Vamos usar um exemplo bem simples para explicar o processo de canalização: um sequenciador (computador + software sequenciador + interface MIDI) conectado por um cabo MIDI a um teclado multitimbral (que pode executar timbres diferentes, simultaneamente).

Imagine que o sequenciador esteja enviando as informações para a execução das notas de um arranjo musical, para piano, baixo e bateria:

Fig.1


Figura 1: Um arranjo de piano (1), baixo (2) e bateria (3) criados no sequenciador MIDI. As notas de cada pauta têm que ser executadas por partes timbrais diferentes do sintetizador, cada uma com o timbre respectivo (piano, baixo e bateria).


Como o teclado pode identificar as notas de cada instrumento, e executá-las corretamente? A resposta está nos canais de MIDI (“MIDI channels”).

Os idealizadores do sistema de comunicação MIDI conceberam-no com a capacidade de “segregar” informações, de forma que, num mesmo cabo, pode-se identificar quais mensagens destinam-se a quais equipamentos, identificando-as por meio de canais diferentes. A coisa funciona, basicamente, como o exemplo a seguir:

Quando o sequenciador manda uma nota via MIDI para ser executada por um instrumento, codifica esse comando numa mensagem digital, que leva quatro informações básicas:

- tipo de comando (neste caso: execução de nota - “note on”)
- número do canal de MIDI (1 a 16) em que está sendo transmitido o comando
- número da nota a ser executada (de 0 a 127; o dó central é a nota 60)
- intensidade (“key velocity”) com que a nota deve ser executada (de 0 a 127)

Assim, o número do canal funciona como se fosse uma identificação do destinatário da mensagem; e somente os equipamentos que estejam configurados para receber mensagens naquele canal de MIDI (“MIDI Receive Channel”) é que irão efetuar o respectivo comando.


Fig.2


Figura 2: Através de um único cabo MIDI, podem passar, simultaneamente, mensagens de até 16 canais diferentes.

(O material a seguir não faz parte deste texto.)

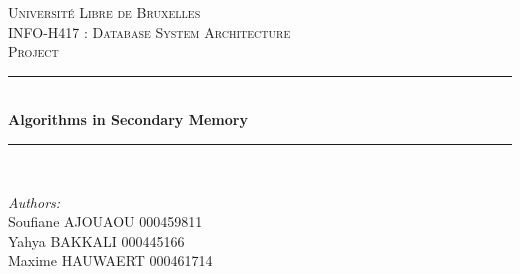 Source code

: \documentclass[12pt]{article}
\begin{document}
\begin{titlepage}

\newcommand{\HRule}{\rule{\linewidth}{0.5mm}} %

\center %
 

\textsc{\LARGE Université Libre de Bruxelles}\\[1.5cm] %
\textsc{\Large INFO-H417 : Database System Architecture}\\[0.5cm] %
\textsc{\large Project}\\[0.5cm] %


\HRule \\[0.4cm]
{ \huge \bfseries Algorithms in Secondary Memory}\\[0.4cm] %
\HRule \\[1.2cm]
 

\begin{minipage}{0.8\textwidth}
\begin{flushleft} \large
\emph{Authors:}\\
Soufiane \textsc{AJOUAOU} 000459811\\%
Yahya \textsc{BAKKALI} 000445166\\
Maxime \textsc{HAUWAERT} 000461714
\end{flushleft}
\end{minipage}
~
\begin{minipage}{0.4\textwidth}
\begin{flushright} \large
\end{flushright}
\end{minipage}\\[2cm]


\end{titlepage}
\end{document}
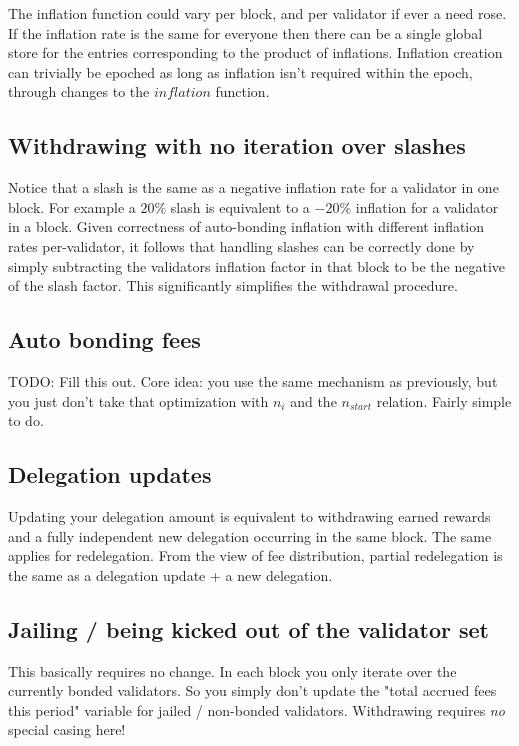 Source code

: \documentclass[]{article}
\begin{document}
The inflation function could vary per block,
and per validator if ever a need rose. 
If the inflation rate is the same for everyone then there can be a single global store for the entries corresponding to the product of inflations.
Inflation creation can trivially be epoched as long as inflation isn't required within the epoch, through changes to the $inflation$ function.

\subsection{Withdrawing with no iteration over slashes}
Notice that a slash is the same as a negative inflation rate for a validator in one block.
For example a $20\%$ slash is equivalent to a $-20\%$ inflation for a validator in a block.
Given correctness of auto-bonding inflation with different inflation rates per-validator,
it follows that handling slashes can be correctly done by simply subtracting the validators inflation factor in that block to be the negative of the slash factor.
This significantly simplifies the withdrawal procedure.

\subsection{Auto bonding fees}
TODO: Fill this out. 
Core idea: you use the same mechanism as previously, but you just don't take that optimization with $n_{i}$ and the $n_{start}$ relation.
Fairly simple to do.

\subsection{Delegation updates}
Updating your delegation amount is equivalent to withdrawing earned rewards and a fully independent new delegation occurring in the same block.
The same applies for redelegation.
From the view of fee distribution, partial redelegation is the same as a delegation update + a new delegation.

\subsection{Jailing / being kicked out of the validator set}
This basically requires no change.
In each block you only iterate over the currently bonded validators.
So you simply don't update the "total accrued fees this period" variable for jailed / non-bonded validators.
Withdrawing requires \textit{no} special casing here!
\end{document}
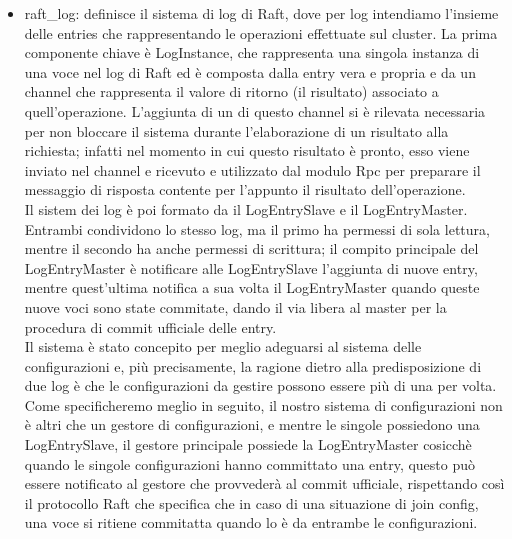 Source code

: \begin{itemize}
  \item raft\_log: definisce il sistema di log di Raft, dove per log intendiamo l'insieme delle entries che rappresentando le operazioni effettuate sul cluster. La prima componente chiave è LogInstance, che 
    rappresenta una singola instanza di una voce nel log di Raft ed è composta dalla entry vera e propria e da un channel che rappresenta il valore di ritorno (il risultato) associato a quell'operazione. L'aggiunta di un 
    di questo channel si è rilevata necessaria per non bloccare il sistema durante l'elaborazione di un risultato alla richiesta; infatti nel momento in cui questo risultato è pronto, esso viene inviato nel channel e ricevuto e 
    utilizzato dal modulo Rpc per preparare il messaggio di risposta contente per l'appunto il risultato dell'operazione. \\
    Il sistem dei log è poi formato da il LogEntrySlave e il LogEntryMaster. Entrambi condividono lo stesso log, ma il primo ha permessi di sola lettura, mentre il secondo ha anche permessi di scrittura; il compito principale 
    del LogEntryMaster è notificare alle LogEntrySlave l'aggiunta di nuove entry, mentre quest'ultima notifica a sua volta il LogEntryMaster quando queste nuove voci sono state commitate, dando il via libera al master per la 
    procedura di commit ufficiale delle entry. \\
    Il sistema è stato concepito per meglio adeguarsi al sistema delle configurazioni e, più precisamente, la ragione dietro alla predisposizione di due log è che le configurazioni da gestire possono essere più di una per volta. 
    Come specificheremo meglio in seguito, il nostro sistema di configurazioni non è altri che un gestore di configurazioni, e mentre le singole possiedono una LogEntrySlave, il gestore principale possiede la LogEntryMaster 
    cosicchè quando le singole configurazioni hanno committato una entry, questo può essere notificato al gestore che provvederà al commit ufficiale, rispettando così il protocollo Raft che specifica che in caso di una situazione
    di join config, una voce si ritiene commitatta quando lo è da entrambe le configurazioni.


\end{itemize}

Na grande maioria dos sequenciadores, é possível indicar qual o canal de MIDI que será usado para se transmitir os eventos de cada trilha. Essa indicação é feita numa das colunas de parâmetros existentes na janela principal das trilhas (“Tracks”), geralmente designada como “Channel” (ou abreviada como “Chn”). O número do canal de MIDI não tem qualquer ligação com o número da trilha, podendo, inclusive, haver duas ou mais trilhas operando no mesmo canal de MIDI.

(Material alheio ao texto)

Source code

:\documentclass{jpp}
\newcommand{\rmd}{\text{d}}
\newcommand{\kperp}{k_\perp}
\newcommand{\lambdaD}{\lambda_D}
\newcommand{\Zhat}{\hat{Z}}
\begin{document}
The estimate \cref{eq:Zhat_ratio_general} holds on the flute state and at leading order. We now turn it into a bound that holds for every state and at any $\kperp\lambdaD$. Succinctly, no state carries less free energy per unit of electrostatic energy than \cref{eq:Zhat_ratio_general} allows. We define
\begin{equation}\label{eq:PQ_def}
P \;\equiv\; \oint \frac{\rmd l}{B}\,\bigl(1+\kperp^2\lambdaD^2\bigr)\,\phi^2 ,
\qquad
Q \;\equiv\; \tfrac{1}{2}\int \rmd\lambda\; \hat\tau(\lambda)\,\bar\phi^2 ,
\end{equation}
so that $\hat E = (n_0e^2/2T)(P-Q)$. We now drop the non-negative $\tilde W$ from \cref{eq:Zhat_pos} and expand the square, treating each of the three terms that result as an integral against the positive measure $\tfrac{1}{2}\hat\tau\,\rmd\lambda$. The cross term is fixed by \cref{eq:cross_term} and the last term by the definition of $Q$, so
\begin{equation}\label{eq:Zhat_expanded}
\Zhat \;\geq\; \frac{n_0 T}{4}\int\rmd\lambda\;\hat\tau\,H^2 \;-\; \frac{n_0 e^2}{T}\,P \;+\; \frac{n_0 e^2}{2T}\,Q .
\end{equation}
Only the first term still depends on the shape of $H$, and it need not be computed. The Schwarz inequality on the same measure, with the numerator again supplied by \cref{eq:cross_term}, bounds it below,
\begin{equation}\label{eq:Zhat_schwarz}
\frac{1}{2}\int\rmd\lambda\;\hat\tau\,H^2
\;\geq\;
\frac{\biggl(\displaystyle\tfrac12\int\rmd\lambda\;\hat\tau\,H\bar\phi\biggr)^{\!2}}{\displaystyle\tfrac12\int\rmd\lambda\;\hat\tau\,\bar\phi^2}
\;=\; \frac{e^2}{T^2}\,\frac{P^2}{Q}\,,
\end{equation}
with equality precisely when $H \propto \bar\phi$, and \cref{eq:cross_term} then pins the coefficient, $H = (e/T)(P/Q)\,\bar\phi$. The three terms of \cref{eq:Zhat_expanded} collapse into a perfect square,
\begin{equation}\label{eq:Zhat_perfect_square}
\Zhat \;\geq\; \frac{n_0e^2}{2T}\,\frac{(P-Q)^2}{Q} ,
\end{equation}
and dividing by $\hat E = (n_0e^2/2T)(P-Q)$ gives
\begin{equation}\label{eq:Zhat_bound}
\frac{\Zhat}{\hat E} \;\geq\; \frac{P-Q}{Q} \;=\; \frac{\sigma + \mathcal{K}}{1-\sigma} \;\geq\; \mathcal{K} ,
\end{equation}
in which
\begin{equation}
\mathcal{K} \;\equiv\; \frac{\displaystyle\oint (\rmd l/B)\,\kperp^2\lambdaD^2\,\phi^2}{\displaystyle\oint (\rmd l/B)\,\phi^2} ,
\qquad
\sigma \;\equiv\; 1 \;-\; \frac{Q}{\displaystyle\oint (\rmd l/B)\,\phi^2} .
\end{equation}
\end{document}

Indicando um número de canal nessa coluna, todos os eventos da mesma serão transmitidos - obrigatoriamente - através daquele canal de MIDI, mesmo que aquelas notas (e outros eventos) tenham sido transmitidas (gravadas) pelo teclado para o sequenciador usando um outro canal de MIDI (“MIDI Transmit Channel”). Ou seja, é o canal indicado na coluna “Channel” que identificará as notas quando o sequenciador transmiti-las de volta para o teclado.

Fig.3


Figura 3: Na maioria dos sequenciadores, pode-se indicar o canal de MIDI a ser usado por cada trilha (coluna “Chn”). Observe que, neste caso, não existe a obrigatoriedade do número do canal de MIDI ser igual ao da trilha.


Observações importantes:
  1. O canal de MIDI no.10 é sempre usado para bateria e percussão.

  2. Se você for salvar sua sequência em formato “Standard MIDI File”, tenha em mente o seguinte: o “Standard MIDI File formato 0” mistura numa só trilha todas as trilhas da sua sequência, preservando os canais indicados para os respectivos eventos; já o “Standard MIDI File formato 1” preserva cada canal de MIDI numa trilha separada.